Royal Icing Cattails

Yet another project in the "pond" collection (sounds more appetizing than "swamp", right?), to be company for the frog, lily pads, and water lily. All you need to make cattails are Nilla Wafers, a Styrofoam block, a dusting pouch filled with a 50/50 mix of cornstarch and powdered sugar, stiff consistency brown and green royal icing, round tip #8, leaf tip #352, and dry linguine (spaghetti would probably look more realistic, but I didn't have any on hand). 
 Start by piping a line about 2" long on one side of the linguine. Leave about half an inch bare at the end.

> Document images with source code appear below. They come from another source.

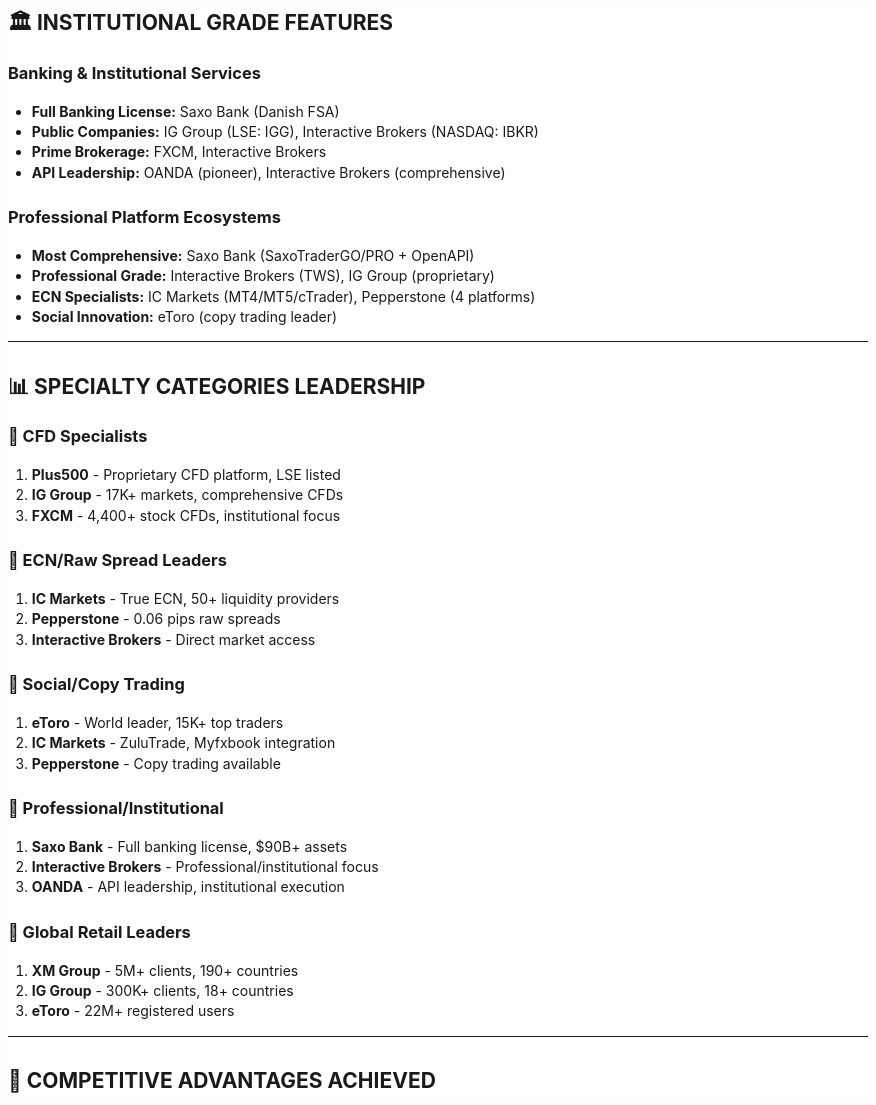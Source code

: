 
## 🏛️ **INSTITUTIONAL GRADE FEATURES**

### **Banking & Institutional Services**
- **Full Banking License:** Saxo Bank (Danish FSA)
- **Public Companies:** IG Group (LSE: IGG), Interactive Brokers (NASDAQ: IBKR)
- **Prime Brokerage:** FXCM, Interactive Brokers
- **API Leadership:** OANDA (pioneer), Interactive Brokers (comprehensive)

### **Professional Platform Ecosystems**
- **Most Comprehensive:** Saxo Bank (SaxoTraderGO/PRO + OpenAPI)
- **Professional Grade:** Interactive Brokers (TWS), IG Group (proprietary)
- **ECN Specialists:** IC Markets (MT4/MT5/cTrader), Pepperstone (4 platforms)
- **Social Innovation:** eToro (copy trading leader)

---

## 📊 **SPECIALTY CATEGORIES LEADERSHIP**

### **🔹 CFD Specialists**
1. **Plus500** - Proprietary CFD platform, LSE listed
2. **IG Group** - 17K+ markets, comprehensive CFDs
3. **FXCM** - 4,400+ stock CFDs, institutional focus

### **🔹 ECN/Raw Spread Leaders**  
1. **IC Markets** - True ECN, 50+ liquidity providers
2. **Pepperstone** - 0.06 pips raw spreads
3. **Interactive Brokers** - Direct market access

### **🔹 Social/Copy Trading**
1. **eToro** - World leader, 15K+ top traders
2. **IC Markets** - ZuluTrade, Myfxbook integration
3. **Pepperstone** - Copy trading available

### **🔹 Professional/Institutional**
1. **Saxo Bank** - Full banking license, $90B+ assets
2. **Interactive Brokers** - Professional/institutional focus
3. **OANDA** - API leadership, institutional execution

### **🔹 Global Retail Leaders**
1. **XM Group** - 5M+ clients, 190+ countries
2. **IG Group** - 300K+ clients, 18+ countries
3. **eToro** - 22M+ registered users

---

## 🎯 **COMPETITIVE ADVANTAGES ACHIEVED**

Pipe another line on the other side of the linguine directly opposite it. 
Dust your fingertips especially thoroughly against the dusting pouch and pinch the icing together around the linguine. 
 
Re-dust your fingertips and tap along the seam until it disappears. Don't worry about making the cattails look perfect; last I checked, they aren't perfectly cylindrical in nature, either. 
 Stick the cattails into the Styrofoam block to dry.
 Pipe a cluster of stand-up #352 leaves on a Nilla Wafer. Hold the tip against the cookie's surface, squeeze, then pull upwards. Stop pressure and pull the tip away when the icing is able to stand up on its own (or be propped up by one or more of its neighbors).
 Carefully stick the cattails into the cookie. Hold the linguine as close to the base as possible to lessen the probability of snapping it in half.
 Arrange them as you see fit, then when you place the cattail arrangement on a cake, pipe some more leaves around the base for your swamp (er, pond) creatures to hide in.